_Data under study_.
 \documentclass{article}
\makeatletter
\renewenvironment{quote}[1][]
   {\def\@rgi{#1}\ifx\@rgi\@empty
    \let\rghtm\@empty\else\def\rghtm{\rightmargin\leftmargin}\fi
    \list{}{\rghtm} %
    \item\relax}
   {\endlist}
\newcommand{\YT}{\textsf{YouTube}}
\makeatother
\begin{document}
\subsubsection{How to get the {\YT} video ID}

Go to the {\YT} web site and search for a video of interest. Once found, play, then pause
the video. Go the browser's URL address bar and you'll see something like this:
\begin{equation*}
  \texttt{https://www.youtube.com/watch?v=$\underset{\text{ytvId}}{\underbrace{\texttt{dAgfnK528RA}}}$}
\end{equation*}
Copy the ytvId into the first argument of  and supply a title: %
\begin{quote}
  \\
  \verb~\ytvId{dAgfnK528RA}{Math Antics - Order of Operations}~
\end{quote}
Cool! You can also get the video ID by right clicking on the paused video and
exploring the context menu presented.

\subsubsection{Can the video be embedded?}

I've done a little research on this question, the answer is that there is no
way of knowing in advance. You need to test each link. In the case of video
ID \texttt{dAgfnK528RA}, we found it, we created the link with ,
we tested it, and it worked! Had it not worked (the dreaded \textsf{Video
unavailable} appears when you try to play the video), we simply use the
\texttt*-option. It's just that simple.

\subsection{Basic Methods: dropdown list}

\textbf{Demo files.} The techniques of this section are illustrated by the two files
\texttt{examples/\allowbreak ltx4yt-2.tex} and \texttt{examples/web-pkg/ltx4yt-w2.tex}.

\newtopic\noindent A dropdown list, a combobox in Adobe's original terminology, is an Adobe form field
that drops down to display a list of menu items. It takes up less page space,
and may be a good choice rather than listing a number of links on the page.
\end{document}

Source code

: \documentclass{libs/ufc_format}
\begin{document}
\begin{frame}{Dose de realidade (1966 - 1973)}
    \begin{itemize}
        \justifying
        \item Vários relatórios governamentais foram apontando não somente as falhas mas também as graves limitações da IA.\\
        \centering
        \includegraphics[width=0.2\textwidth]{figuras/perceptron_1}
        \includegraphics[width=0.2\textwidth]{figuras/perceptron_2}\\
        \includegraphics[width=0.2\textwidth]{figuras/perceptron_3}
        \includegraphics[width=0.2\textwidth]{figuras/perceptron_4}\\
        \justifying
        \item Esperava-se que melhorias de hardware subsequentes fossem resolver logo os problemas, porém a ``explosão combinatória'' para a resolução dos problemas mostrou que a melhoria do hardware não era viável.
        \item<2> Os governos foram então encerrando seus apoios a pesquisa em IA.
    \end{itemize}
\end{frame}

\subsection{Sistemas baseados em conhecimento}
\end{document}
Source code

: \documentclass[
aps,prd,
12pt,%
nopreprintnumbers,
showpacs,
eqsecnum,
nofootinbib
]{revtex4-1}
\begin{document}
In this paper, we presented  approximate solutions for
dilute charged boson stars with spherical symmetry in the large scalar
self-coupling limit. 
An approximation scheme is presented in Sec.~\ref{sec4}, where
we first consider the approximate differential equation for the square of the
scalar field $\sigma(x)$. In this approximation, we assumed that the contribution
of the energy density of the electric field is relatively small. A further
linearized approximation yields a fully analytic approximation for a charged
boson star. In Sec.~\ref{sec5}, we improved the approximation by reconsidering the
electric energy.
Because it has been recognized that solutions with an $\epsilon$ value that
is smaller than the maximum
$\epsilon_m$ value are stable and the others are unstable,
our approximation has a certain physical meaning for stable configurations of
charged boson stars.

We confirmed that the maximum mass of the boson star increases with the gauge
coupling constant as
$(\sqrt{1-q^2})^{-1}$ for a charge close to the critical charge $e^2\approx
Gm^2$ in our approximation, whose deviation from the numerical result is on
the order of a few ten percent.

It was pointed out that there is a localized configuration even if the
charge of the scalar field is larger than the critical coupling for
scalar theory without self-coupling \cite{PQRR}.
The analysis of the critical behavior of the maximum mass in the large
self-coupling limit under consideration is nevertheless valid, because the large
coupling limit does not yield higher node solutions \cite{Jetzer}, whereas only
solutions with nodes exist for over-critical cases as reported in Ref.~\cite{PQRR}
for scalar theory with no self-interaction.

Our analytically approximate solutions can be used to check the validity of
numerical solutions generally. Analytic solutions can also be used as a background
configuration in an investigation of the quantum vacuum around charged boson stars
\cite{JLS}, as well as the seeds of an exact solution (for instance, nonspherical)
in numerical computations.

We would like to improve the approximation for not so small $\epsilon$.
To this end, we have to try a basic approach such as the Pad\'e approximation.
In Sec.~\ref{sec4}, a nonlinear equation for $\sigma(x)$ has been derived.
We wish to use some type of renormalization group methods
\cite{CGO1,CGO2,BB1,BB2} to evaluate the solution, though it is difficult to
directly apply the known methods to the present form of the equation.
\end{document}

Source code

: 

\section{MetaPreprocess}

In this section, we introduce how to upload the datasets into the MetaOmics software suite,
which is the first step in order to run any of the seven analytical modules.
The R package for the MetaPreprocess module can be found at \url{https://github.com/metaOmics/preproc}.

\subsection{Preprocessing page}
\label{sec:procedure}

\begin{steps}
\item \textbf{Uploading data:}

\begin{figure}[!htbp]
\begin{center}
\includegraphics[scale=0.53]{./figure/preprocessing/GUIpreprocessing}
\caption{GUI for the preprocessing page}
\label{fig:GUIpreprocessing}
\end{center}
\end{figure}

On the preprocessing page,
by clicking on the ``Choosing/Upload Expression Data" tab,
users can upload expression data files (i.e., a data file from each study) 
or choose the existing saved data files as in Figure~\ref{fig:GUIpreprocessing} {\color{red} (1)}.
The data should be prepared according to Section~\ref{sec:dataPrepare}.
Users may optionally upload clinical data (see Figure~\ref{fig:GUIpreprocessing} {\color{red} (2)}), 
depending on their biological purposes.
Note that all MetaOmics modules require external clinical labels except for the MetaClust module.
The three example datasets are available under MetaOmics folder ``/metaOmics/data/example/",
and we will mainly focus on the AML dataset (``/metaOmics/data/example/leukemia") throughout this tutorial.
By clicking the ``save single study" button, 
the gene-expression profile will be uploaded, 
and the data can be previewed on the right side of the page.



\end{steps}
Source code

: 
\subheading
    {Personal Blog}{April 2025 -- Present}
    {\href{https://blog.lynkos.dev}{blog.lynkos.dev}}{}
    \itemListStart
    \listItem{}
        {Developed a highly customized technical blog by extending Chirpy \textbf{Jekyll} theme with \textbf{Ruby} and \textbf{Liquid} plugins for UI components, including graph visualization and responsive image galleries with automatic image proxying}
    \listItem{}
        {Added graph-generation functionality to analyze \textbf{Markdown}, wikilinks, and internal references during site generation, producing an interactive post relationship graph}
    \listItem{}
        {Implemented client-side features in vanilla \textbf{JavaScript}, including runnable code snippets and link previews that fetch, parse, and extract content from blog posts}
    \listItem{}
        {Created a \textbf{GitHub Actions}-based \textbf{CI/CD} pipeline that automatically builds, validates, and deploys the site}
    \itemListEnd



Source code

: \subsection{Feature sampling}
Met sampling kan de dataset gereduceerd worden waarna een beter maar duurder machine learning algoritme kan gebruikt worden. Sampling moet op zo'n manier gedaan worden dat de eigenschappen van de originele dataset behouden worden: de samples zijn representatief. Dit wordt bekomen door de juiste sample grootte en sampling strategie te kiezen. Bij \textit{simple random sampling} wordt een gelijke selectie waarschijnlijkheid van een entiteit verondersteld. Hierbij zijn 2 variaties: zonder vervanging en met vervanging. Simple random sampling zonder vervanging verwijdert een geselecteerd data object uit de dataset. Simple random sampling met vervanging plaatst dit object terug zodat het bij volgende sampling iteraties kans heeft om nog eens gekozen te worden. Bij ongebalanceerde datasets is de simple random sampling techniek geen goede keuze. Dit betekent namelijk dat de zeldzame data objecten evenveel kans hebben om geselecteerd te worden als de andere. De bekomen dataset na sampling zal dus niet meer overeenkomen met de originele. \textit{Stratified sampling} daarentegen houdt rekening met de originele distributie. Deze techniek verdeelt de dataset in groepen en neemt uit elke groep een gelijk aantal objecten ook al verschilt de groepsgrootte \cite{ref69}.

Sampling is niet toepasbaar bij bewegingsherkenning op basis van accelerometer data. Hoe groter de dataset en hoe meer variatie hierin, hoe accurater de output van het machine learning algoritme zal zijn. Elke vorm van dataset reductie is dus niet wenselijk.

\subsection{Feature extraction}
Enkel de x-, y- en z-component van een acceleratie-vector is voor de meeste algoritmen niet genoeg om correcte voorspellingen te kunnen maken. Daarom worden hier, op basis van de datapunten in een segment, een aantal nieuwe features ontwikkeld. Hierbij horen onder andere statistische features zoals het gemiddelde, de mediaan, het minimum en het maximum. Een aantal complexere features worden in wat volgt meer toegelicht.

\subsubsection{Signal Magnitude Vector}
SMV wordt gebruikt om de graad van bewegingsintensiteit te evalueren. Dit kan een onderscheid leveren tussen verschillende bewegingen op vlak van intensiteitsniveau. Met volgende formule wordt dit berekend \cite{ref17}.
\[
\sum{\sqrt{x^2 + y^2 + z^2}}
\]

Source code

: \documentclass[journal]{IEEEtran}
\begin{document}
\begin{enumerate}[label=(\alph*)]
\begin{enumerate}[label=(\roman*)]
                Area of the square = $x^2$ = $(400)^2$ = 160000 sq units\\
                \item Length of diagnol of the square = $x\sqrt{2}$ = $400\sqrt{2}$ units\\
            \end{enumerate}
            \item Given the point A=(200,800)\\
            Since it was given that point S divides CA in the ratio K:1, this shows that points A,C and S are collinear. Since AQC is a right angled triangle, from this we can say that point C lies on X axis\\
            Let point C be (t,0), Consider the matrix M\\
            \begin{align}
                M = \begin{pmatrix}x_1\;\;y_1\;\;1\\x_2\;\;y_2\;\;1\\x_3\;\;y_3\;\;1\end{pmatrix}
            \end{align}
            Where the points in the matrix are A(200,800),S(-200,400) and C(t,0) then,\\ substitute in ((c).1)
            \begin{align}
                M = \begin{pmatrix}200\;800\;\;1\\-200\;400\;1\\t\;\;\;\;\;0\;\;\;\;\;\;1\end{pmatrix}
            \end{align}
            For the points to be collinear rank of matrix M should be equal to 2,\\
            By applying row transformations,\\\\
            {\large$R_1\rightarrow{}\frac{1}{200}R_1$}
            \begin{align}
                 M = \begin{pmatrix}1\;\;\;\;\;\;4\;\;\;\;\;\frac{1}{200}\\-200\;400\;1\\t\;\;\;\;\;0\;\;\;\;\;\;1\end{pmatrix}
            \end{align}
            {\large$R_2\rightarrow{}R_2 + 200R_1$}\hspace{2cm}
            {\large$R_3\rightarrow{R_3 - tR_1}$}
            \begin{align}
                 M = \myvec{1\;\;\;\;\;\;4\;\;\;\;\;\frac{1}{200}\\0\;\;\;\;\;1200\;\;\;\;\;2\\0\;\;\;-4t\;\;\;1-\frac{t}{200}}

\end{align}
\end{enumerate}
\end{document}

_What this task involves_. Using the material above, return every line that holds the string "ytvId".

_Response_.
  \texttt{https://www.youtube.com/watch?v=$\underset{\text{ytvId}}{\underbrace{\texttt{dAgfnK528RA}}}$}
Copy the ytvId into the first argument of  and supply a title: %
  \verb~\ytvId{dAgfnK528RA}{Math Antics - Order of Operations}~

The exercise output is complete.